RECORDS TO USE Start Marker
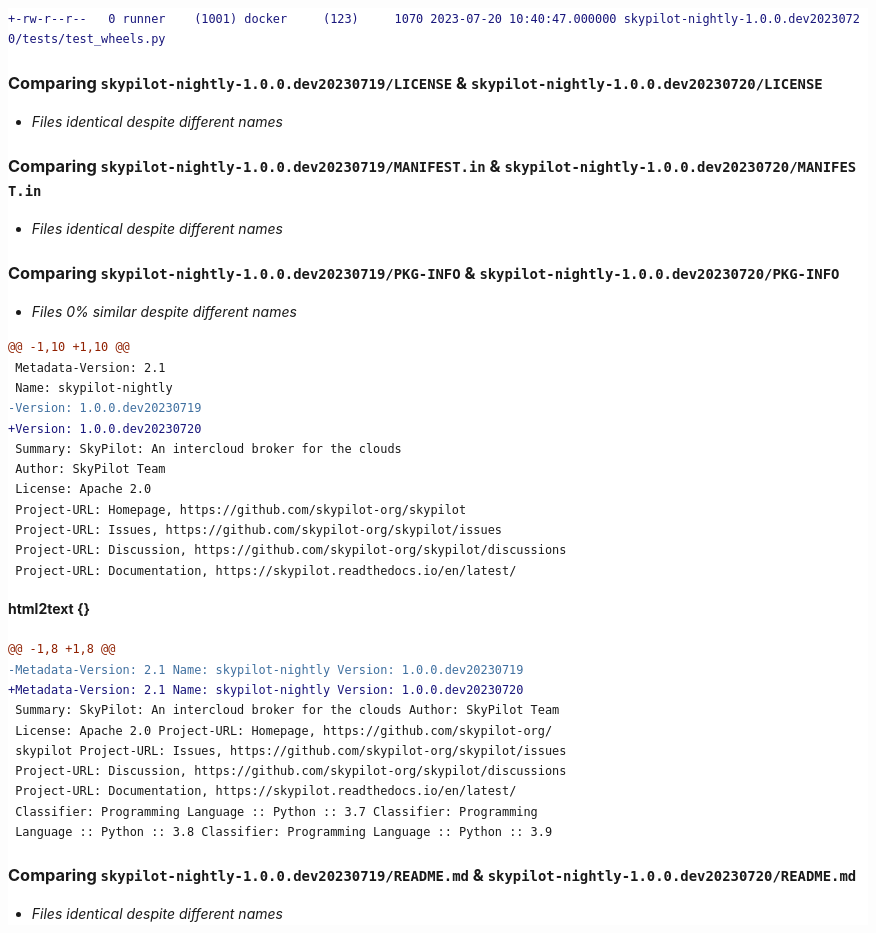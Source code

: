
 ```diff
+-rw-r--r--   0 runner    (1001) docker     (123)     1070 2023-07-20 10:40:47.000000 skypilot-nightly-1.0.0.dev20230720/tests/test_wheels.py
```

### Comparing `skypilot-nightly-1.0.0.dev20230719/LICENSE` & `skypilot-nightly-1.0.0.dev20230720/LICENSE`

 * *Files identical despite different names*

### Comparing `skypilot-nightly-1.0.0.dev20230719/MANIFEST.in` & `skypilot-nightly-1.0.0.dev20230720/MANIFEST.in`

 * *Files identical despite different names*

### Comparing `skypilot-nightly-1.0.0.dev20230719/PKG-INFO` & `skypilot-nightly-1.0.0.dev20230720/PKG-INFO`

 * *Files 0% similar despite different names*

```diff
@@ -1,10 +1,10 @@
 Metadata-Version: 2.1
 Name: skypilot-nightly
-Version: 1.0.0.dev20230719
+Version: 1.0.0.dev20230720
 Summary: SkyPilot: An intercloud broker for the clouds
 Author: SkyPilot Team
 License: Apache 2.0
 Project-URL: Homepage, https://github.com/skypilot-org/skypilot
 Project-URL: Issues, https://github.com/skypilot-org/skypilot/issues
 Project-URL: Discussion, https://github.com/skypilot-org/skypilot/discussions
 Project-URL: Documentation, https://skypilot.readthedocs.io/en/latest/
```

#### html2text {}

```diff
@@ -1,8 +1,8 @@
-Metadata-Version: 2.1 Name: skypilot-nightly Version: 1.0.0.dev20230719
+Metadata-Version: 2.1 Name: skypilot-nightly Version: 1.0.0.dev20230720
 Summary: SkyPilot: An intercloud broker for the clouds Author: SkyPilot Team
 License: Apache 2.0 Project-URL: Homepage, https://github.com/skypilot-org/
 skypilot Project-URL: Issues, https://github.com/skypilot-org/skypilot/issues
 Project-URL: Discussion, https://github.com/skypilot-org/skypilot/discussions
 Project-URL: Documentation, https://skypilot.readthedocs.io/en/latest/
 Classifier: Programming Language :: Python :: 3.7 Classifier: Programming
 Language :: Python :: 3.8 Classifier: Programming Language :: Python :: 3.9
```

### Comparing `skypilot-nightly-1.0.0.dev20230719/README.md` & `skypilot-nightly-1.0.0.dev20230720/README.md`

 * *Files identical despite different names*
RECORDS TO USE End Marker
WHAT THE TASK ASKS:
Where the word "Apache" shows up in a line of the listing, return that line.

REPLY:
 License: Apache 2.0
 License: Apache 2.0 Project-URL: Homepage, https://github.com/skypilot-org/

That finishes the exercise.